(The problem) Reproduce exactly the lines below, from the first one through the line containing "MVVM 全称是 Model-View-ViewModel。经历过还没有", and omit any pictures.

_____

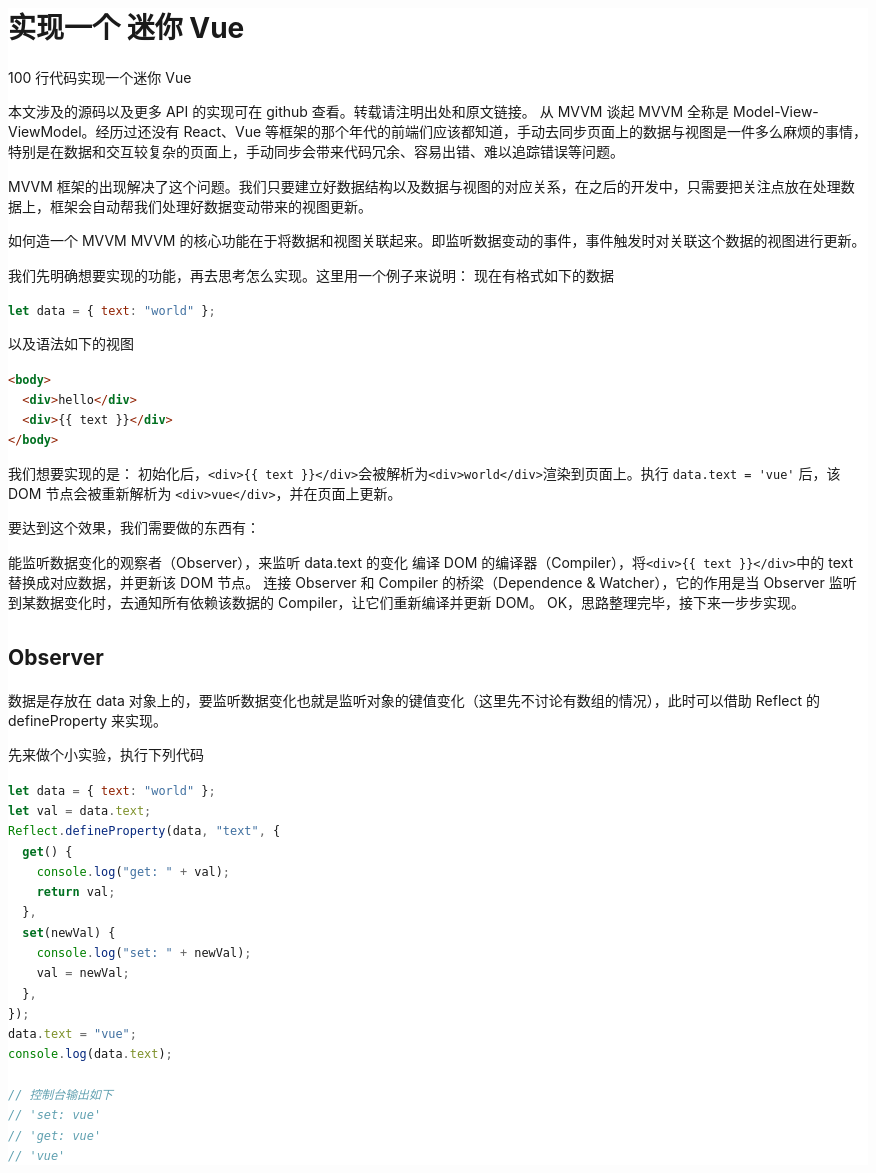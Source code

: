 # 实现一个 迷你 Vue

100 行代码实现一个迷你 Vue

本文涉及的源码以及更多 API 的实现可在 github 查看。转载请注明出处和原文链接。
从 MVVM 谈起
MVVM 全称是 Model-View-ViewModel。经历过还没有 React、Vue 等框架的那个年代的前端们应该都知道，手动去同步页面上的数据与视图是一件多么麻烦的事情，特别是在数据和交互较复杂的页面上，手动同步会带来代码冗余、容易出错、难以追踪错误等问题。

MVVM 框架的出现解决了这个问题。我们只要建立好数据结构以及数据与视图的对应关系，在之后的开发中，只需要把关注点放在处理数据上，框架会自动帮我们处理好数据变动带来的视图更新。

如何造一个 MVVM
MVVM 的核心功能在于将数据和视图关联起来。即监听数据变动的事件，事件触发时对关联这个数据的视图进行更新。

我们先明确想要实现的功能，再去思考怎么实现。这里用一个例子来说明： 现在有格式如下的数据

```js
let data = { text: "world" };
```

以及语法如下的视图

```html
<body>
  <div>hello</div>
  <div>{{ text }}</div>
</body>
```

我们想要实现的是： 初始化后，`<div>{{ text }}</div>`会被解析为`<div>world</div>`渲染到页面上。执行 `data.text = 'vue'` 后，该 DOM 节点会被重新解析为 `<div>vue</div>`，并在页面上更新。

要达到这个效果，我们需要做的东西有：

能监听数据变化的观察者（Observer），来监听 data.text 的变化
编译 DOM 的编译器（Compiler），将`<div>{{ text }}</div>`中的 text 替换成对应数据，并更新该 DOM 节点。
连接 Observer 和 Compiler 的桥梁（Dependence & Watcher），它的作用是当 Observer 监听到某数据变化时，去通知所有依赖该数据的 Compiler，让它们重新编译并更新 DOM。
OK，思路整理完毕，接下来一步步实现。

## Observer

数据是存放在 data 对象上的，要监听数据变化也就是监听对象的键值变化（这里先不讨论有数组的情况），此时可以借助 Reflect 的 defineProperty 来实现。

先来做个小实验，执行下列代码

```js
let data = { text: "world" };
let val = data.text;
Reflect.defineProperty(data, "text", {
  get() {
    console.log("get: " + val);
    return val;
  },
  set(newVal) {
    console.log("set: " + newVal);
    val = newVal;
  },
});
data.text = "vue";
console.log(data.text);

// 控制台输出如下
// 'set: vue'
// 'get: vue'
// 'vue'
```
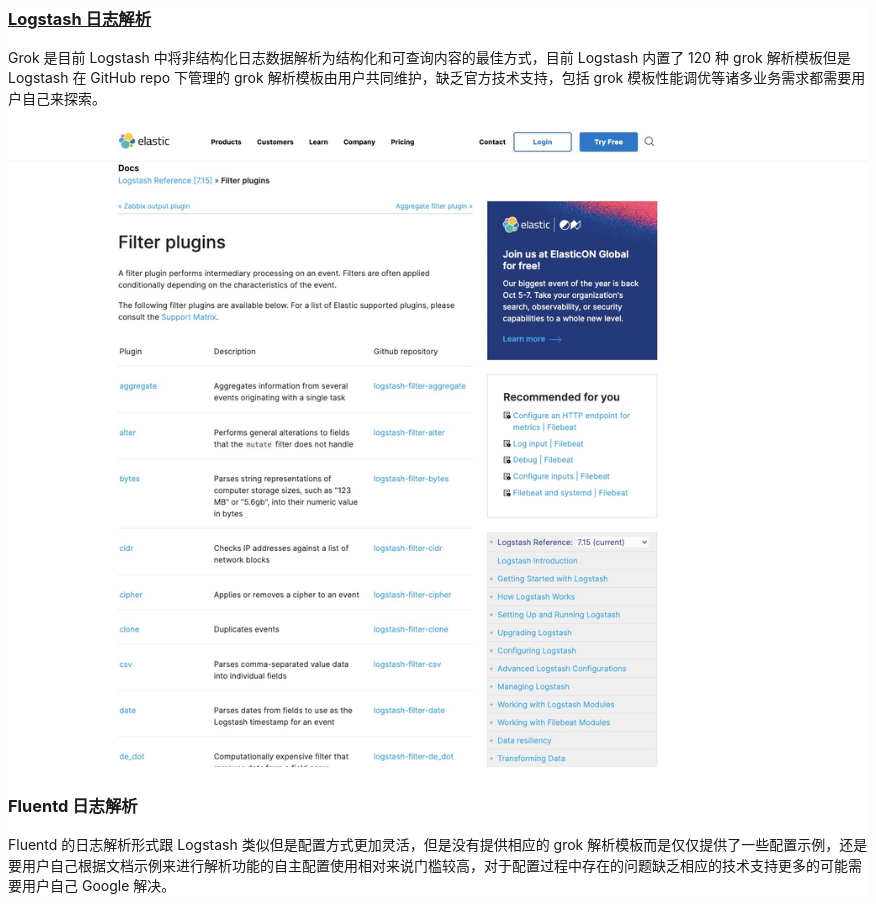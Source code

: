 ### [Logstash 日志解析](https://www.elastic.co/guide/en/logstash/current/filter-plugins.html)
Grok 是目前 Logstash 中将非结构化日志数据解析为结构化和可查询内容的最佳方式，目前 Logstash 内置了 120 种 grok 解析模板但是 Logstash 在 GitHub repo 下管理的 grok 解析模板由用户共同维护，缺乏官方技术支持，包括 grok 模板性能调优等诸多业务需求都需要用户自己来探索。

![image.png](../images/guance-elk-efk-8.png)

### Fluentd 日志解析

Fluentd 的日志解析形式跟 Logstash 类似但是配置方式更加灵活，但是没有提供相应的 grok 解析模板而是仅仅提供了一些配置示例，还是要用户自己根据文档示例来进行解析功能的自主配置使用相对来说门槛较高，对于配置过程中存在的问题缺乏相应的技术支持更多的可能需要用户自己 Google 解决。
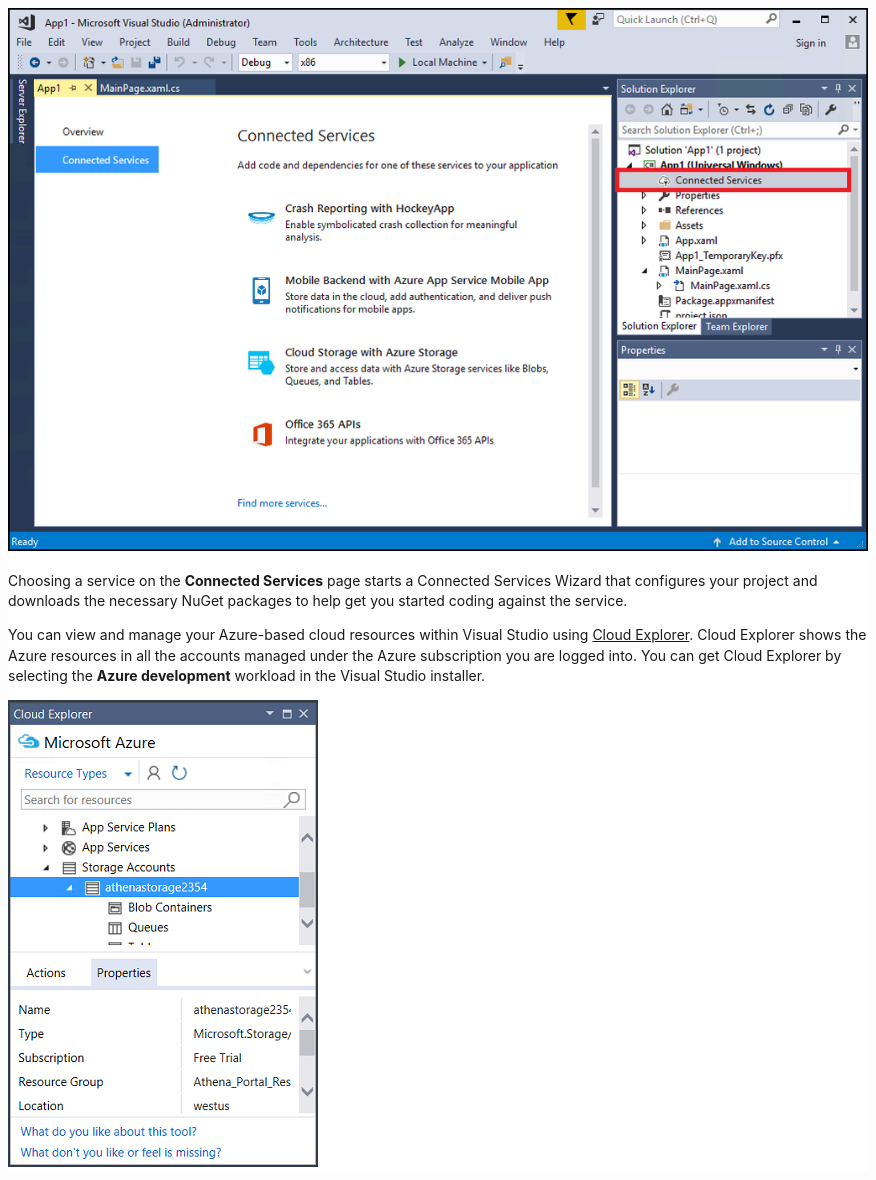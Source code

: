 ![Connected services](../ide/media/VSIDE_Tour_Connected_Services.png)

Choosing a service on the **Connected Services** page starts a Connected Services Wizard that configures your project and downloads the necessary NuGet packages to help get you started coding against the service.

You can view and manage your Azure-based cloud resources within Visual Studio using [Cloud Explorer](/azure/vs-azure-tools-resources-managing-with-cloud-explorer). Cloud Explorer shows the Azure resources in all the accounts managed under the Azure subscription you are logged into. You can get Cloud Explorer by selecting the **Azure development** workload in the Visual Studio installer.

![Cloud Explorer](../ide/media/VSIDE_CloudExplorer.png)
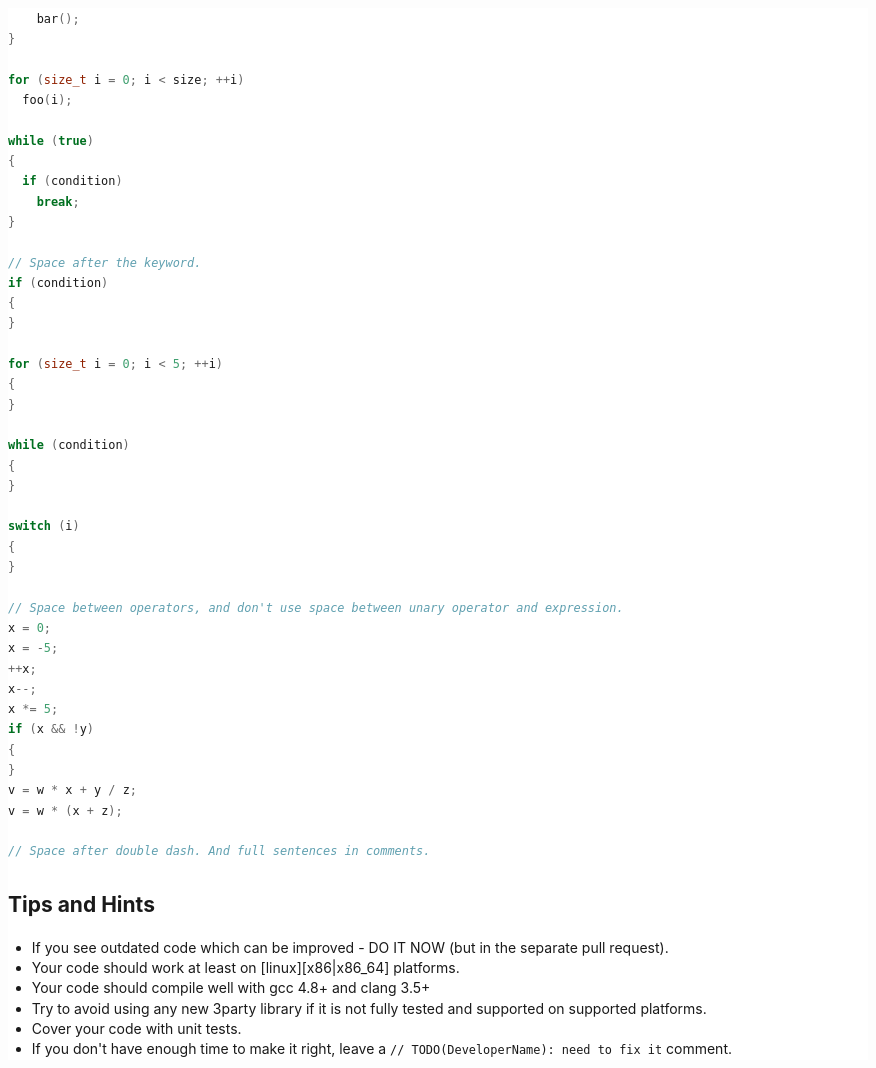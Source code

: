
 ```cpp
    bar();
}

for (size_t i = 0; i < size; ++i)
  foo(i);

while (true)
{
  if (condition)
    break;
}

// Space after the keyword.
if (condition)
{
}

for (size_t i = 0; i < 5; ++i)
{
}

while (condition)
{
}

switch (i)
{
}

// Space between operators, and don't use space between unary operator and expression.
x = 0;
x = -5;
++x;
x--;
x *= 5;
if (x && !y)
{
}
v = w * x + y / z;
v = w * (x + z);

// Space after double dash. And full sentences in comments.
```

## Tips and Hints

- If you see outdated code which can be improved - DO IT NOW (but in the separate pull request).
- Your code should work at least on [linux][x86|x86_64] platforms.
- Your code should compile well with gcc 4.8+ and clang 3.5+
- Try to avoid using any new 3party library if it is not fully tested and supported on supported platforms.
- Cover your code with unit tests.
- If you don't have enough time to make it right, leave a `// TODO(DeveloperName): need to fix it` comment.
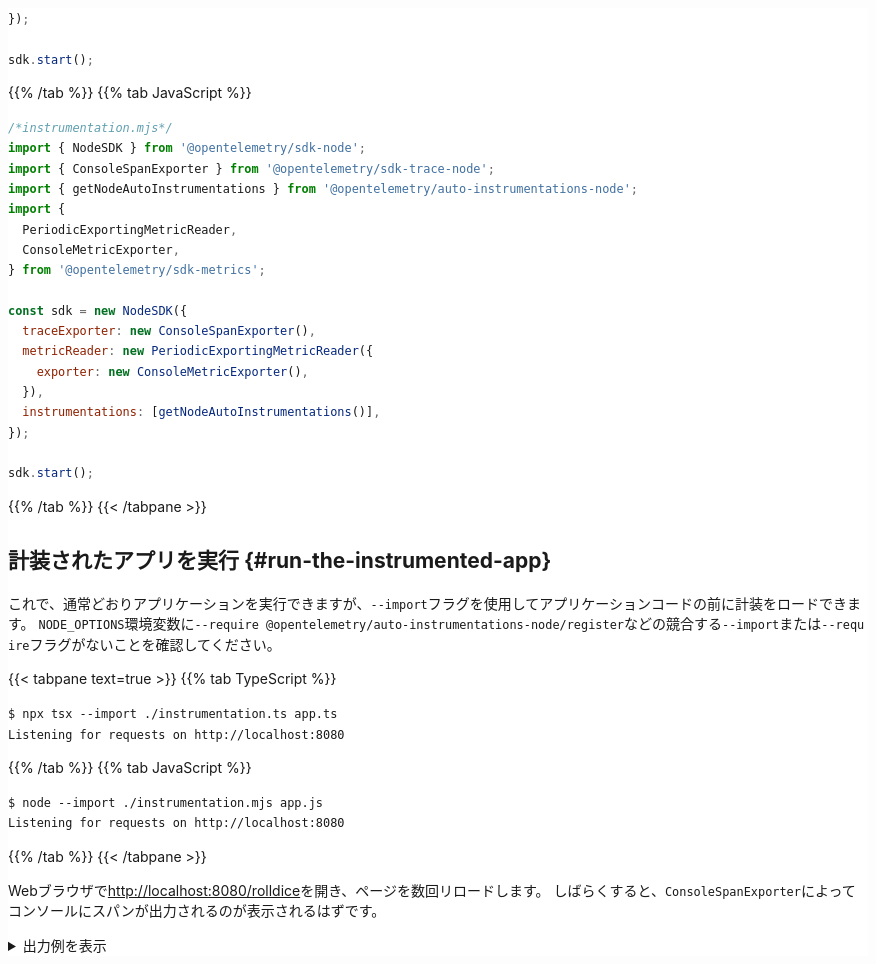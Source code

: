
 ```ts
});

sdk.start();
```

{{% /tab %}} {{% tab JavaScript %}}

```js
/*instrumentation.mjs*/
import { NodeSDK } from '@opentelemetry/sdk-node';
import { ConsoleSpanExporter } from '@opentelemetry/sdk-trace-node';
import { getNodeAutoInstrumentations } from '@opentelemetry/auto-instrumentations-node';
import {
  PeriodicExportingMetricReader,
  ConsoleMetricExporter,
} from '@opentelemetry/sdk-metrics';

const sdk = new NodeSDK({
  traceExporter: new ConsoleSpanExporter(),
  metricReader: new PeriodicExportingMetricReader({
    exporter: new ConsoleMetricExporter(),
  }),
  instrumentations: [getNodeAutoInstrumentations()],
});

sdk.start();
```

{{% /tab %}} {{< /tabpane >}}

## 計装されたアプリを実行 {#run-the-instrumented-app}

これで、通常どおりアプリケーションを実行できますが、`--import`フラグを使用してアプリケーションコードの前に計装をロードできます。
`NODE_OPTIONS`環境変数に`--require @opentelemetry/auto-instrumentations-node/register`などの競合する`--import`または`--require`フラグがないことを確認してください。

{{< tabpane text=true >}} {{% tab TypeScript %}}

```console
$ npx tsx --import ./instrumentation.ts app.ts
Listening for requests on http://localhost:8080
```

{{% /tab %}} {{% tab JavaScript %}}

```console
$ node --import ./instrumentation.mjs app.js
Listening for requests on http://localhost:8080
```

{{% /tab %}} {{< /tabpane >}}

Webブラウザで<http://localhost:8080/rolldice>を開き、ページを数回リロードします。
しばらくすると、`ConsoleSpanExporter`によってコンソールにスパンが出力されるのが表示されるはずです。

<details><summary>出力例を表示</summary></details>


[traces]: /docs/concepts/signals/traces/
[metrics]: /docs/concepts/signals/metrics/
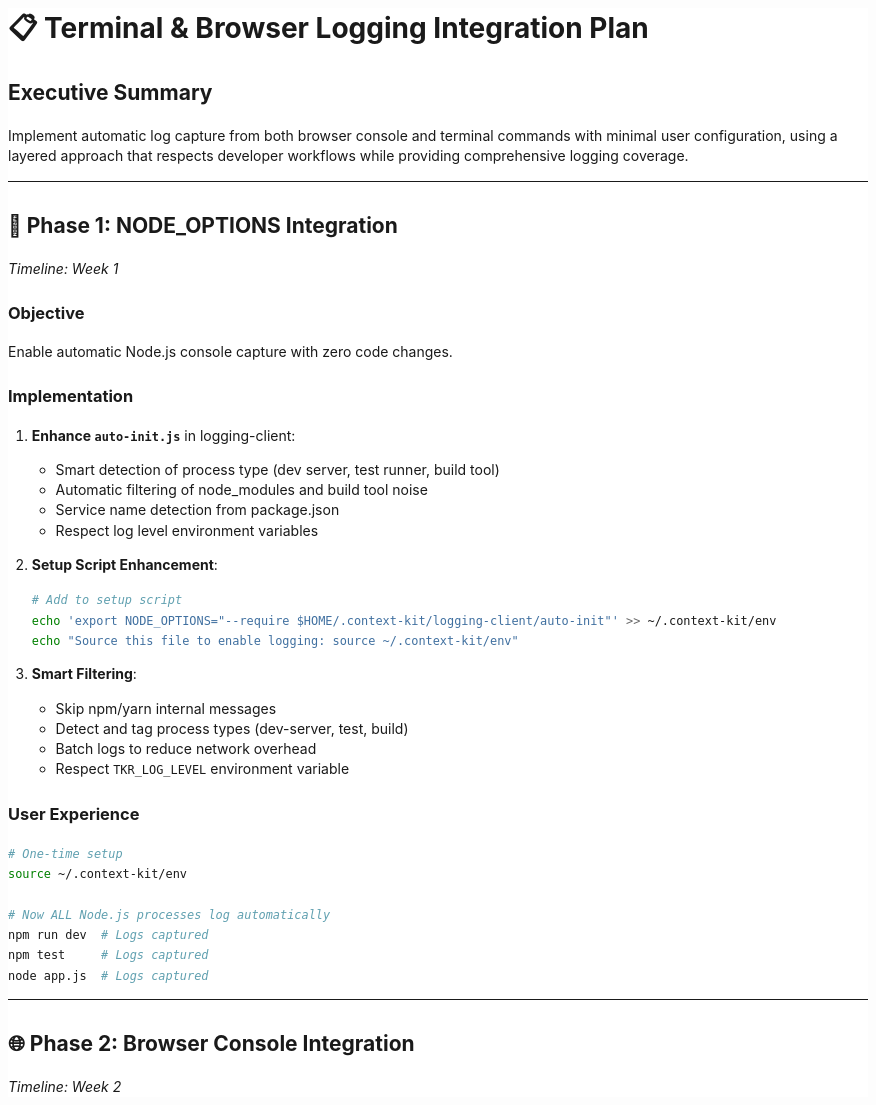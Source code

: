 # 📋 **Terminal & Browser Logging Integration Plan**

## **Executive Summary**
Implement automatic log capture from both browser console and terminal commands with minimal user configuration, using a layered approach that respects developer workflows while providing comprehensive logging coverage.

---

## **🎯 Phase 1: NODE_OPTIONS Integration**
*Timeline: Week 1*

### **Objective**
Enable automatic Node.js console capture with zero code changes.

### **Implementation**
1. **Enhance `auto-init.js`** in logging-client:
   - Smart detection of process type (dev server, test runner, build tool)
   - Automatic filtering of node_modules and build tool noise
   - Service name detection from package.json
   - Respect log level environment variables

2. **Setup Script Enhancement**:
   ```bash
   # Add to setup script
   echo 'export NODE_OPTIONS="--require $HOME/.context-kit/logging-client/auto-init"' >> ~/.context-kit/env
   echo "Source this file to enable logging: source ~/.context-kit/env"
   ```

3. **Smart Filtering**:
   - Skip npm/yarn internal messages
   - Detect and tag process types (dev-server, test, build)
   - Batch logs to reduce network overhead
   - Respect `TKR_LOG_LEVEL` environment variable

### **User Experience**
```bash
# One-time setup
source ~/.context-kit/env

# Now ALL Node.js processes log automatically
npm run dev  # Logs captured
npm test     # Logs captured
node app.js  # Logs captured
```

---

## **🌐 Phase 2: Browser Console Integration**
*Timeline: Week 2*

_____

(Your response)
Source code

: # 实现一个 迷你 Vue

100 行代码实现一个迷你 Vue

本文涉及的源码以及更多 API 的实现可在 github 查看。转载请注明出处和原文链接。
从 MVVM 谈起
MVVM 全称是 Model-View-ViewModel。经历过还没有 React、Vue 等框架的那个年代的前端们应该都知道，手动去同步页面上的数据与视图是一件多么麻烦的事情，特别是在数据和交互较复杂的页面上，手动同步会带来代码冗余、容易出错、难以追踪错误等问题。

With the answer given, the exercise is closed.